**Task details**
Show each line of the data below that has the string "LinqOptimizer" in it.

**Records from a dataset**
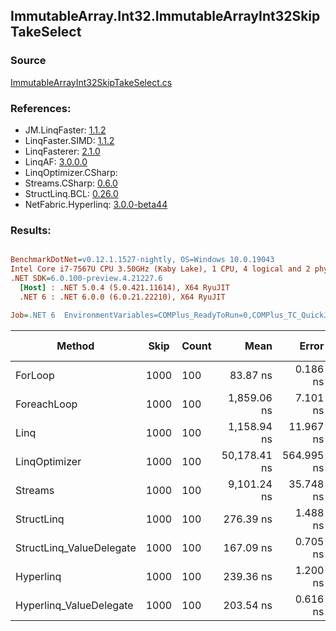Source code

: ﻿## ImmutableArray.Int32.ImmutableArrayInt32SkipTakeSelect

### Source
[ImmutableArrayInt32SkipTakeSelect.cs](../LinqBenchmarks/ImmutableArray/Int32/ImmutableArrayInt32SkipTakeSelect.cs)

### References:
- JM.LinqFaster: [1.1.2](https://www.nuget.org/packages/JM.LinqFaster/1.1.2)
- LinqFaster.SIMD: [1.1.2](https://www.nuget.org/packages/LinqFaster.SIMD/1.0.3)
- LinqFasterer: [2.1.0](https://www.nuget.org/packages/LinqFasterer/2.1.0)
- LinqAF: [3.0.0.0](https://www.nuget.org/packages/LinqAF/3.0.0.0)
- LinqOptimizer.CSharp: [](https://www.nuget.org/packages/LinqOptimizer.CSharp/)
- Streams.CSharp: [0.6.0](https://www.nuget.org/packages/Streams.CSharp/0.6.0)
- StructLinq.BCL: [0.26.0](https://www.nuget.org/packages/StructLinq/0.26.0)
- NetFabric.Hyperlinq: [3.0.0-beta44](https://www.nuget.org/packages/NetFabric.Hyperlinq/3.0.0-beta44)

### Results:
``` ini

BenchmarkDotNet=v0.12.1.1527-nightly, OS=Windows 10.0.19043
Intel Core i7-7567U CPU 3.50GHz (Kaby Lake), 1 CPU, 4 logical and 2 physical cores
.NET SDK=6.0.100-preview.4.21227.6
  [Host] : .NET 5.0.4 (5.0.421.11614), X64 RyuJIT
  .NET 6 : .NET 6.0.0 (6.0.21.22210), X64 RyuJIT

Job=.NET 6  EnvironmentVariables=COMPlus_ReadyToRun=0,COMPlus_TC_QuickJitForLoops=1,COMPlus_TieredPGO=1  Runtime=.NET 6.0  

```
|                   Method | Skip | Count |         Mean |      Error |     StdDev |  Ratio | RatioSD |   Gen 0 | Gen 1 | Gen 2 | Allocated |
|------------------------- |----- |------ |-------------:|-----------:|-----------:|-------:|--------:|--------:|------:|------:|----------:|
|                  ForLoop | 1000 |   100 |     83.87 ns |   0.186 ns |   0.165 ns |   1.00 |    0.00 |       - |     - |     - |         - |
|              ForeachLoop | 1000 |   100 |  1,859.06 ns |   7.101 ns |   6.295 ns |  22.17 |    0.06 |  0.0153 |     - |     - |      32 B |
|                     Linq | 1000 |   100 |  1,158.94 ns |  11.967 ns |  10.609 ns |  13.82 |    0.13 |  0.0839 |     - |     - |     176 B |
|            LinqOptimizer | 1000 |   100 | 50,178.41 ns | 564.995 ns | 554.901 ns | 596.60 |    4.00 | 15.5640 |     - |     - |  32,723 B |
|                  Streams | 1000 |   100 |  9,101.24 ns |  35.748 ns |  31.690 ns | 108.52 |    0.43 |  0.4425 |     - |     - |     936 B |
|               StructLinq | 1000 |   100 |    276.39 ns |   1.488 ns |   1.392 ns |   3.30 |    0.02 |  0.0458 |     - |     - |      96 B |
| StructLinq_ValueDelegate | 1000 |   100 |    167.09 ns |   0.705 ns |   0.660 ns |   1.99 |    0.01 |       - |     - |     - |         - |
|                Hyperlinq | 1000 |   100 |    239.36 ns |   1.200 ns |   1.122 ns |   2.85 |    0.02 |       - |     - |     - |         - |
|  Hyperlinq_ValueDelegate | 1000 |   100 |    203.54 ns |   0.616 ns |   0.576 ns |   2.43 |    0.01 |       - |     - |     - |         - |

---

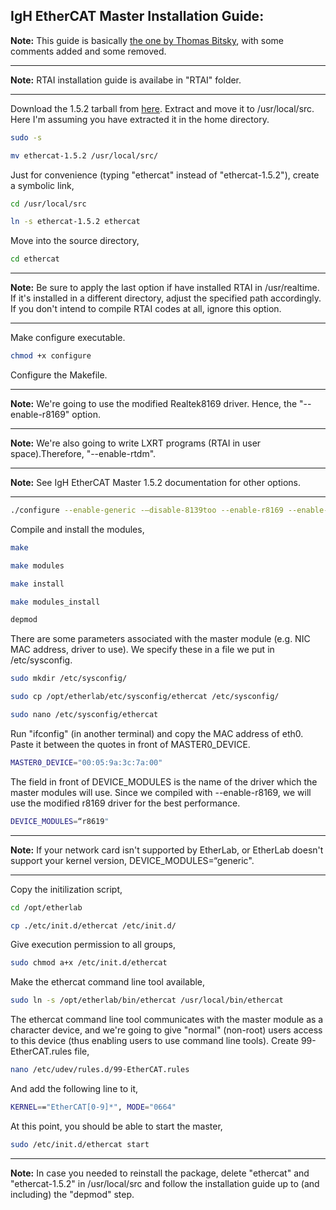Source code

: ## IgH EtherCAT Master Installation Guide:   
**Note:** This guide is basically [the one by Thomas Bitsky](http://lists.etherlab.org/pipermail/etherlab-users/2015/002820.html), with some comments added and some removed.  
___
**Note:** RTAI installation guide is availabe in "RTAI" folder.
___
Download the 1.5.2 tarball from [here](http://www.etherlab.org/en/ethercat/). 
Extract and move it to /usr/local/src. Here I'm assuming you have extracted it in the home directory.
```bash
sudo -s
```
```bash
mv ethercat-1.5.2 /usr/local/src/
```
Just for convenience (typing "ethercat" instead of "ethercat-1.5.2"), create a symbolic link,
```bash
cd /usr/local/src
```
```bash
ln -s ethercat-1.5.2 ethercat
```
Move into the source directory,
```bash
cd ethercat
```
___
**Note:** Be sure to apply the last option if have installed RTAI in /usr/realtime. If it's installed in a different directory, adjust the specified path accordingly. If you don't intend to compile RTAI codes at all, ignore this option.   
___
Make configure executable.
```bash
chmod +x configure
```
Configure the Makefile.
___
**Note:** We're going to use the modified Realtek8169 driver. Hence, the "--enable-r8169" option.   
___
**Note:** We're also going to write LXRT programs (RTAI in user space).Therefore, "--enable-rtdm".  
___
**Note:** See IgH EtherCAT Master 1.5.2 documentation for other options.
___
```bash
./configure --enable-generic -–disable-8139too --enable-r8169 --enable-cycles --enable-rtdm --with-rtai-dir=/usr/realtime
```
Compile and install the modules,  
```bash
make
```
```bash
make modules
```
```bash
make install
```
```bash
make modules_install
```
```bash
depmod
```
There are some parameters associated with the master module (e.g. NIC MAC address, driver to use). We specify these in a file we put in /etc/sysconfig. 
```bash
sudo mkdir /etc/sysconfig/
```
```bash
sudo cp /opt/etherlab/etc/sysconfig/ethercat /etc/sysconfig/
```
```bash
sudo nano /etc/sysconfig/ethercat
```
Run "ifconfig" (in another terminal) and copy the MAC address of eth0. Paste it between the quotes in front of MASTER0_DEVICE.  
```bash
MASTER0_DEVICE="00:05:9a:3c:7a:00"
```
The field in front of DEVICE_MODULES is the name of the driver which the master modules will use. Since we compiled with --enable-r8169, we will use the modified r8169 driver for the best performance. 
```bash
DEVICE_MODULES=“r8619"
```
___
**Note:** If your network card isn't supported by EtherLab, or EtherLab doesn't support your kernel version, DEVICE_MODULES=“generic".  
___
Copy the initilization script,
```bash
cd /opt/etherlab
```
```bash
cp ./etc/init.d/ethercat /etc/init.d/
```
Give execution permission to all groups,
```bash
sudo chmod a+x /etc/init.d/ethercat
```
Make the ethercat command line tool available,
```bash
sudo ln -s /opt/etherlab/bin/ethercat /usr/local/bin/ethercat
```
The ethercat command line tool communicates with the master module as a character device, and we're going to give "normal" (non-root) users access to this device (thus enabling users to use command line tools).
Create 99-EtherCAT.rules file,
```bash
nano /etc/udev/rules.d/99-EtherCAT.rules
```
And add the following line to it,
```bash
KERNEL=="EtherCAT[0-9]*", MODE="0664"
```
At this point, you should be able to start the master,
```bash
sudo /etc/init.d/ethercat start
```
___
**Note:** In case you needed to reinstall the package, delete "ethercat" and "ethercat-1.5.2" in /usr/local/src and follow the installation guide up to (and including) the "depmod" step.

---

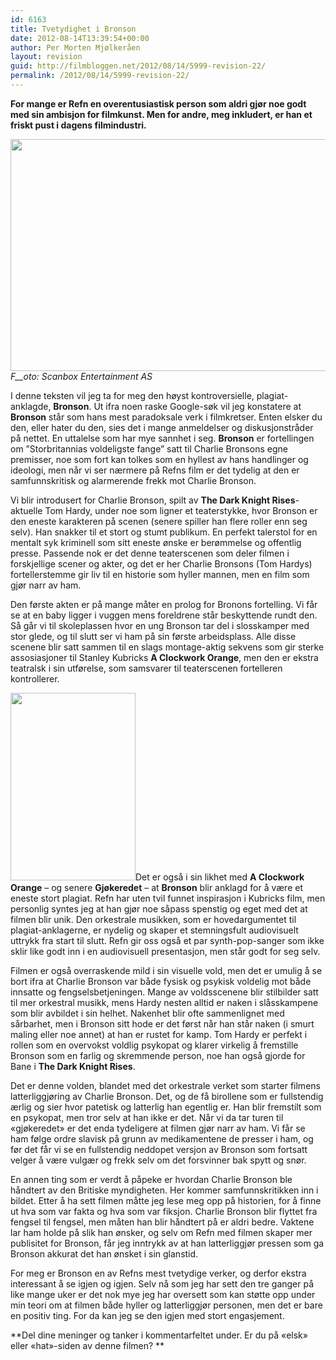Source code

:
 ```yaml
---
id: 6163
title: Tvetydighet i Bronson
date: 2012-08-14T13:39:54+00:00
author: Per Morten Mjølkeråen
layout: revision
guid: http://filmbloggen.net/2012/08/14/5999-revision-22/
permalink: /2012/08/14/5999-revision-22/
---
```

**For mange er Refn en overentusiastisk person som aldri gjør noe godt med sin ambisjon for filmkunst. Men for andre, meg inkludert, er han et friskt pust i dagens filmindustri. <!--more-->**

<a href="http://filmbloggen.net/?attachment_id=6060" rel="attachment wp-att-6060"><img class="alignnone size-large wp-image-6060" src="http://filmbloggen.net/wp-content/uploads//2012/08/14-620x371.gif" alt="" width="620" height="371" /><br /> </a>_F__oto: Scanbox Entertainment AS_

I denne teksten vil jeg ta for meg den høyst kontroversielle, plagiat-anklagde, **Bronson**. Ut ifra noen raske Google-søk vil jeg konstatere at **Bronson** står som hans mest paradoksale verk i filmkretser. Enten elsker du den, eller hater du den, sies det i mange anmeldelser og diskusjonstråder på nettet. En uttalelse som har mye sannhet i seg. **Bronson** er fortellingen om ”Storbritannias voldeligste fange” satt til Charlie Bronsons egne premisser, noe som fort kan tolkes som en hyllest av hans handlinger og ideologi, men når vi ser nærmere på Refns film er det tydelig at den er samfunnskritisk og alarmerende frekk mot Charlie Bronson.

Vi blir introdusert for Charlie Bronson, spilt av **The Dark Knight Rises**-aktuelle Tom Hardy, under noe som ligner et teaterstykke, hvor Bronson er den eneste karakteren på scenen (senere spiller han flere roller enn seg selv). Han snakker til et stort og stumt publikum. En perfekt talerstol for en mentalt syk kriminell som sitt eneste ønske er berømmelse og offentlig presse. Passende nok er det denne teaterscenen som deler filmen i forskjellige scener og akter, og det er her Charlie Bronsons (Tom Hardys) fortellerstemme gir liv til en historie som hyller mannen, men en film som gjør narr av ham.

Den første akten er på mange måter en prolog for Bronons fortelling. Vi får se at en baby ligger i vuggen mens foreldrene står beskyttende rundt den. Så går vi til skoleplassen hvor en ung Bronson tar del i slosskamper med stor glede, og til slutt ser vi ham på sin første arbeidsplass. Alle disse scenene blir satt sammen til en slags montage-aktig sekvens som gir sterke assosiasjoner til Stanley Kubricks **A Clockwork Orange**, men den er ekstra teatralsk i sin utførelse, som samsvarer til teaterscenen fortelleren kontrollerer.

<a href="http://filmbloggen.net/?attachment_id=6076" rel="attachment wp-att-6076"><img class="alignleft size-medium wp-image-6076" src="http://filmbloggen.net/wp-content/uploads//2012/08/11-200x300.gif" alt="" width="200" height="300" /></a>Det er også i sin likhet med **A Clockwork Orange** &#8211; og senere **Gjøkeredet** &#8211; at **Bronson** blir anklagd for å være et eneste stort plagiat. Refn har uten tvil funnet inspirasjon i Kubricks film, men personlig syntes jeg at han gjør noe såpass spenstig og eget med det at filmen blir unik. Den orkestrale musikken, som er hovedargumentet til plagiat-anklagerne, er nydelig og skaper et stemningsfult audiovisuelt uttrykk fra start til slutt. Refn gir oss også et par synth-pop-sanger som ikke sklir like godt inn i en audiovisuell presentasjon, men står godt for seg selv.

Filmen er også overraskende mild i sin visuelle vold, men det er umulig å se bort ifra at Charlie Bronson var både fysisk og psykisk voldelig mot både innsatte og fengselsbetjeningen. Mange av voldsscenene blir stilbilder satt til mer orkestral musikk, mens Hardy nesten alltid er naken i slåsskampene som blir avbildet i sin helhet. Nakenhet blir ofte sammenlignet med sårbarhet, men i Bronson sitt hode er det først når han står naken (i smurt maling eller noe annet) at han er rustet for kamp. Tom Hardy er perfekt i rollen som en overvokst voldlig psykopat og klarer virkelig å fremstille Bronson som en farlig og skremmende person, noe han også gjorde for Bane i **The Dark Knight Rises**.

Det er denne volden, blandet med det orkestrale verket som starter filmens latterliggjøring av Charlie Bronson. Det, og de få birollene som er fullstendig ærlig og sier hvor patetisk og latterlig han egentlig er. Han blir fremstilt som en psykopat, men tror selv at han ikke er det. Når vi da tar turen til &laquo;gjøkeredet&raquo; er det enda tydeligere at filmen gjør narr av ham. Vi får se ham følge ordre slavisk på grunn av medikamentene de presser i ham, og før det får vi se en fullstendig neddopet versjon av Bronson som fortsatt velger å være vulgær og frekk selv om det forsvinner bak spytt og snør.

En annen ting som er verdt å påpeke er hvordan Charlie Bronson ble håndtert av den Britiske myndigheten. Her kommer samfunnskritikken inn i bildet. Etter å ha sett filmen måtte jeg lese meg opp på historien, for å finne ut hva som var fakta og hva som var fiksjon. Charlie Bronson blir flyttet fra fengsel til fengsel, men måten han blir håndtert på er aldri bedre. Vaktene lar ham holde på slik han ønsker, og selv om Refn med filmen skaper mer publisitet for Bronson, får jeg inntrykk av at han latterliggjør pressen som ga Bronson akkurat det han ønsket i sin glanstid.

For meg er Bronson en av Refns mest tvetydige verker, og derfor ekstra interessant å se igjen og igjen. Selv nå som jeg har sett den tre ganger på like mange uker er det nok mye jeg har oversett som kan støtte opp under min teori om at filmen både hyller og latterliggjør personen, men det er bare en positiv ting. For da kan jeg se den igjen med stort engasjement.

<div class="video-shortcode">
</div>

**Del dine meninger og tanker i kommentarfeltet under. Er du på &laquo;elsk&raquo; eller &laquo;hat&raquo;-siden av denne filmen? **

**Exercise response**
- LinqOptimizer.CSharp: [](https://www.nuget.org/packages/LinqOptimizer.CSharp/)
|            LinqOptimizer | 1000 |   100 | 50,178.41 ns | 564.995 ns | 554.901 ns | 596.60 |    4.00 | 15.5640 |     - |     - |  32,723 B |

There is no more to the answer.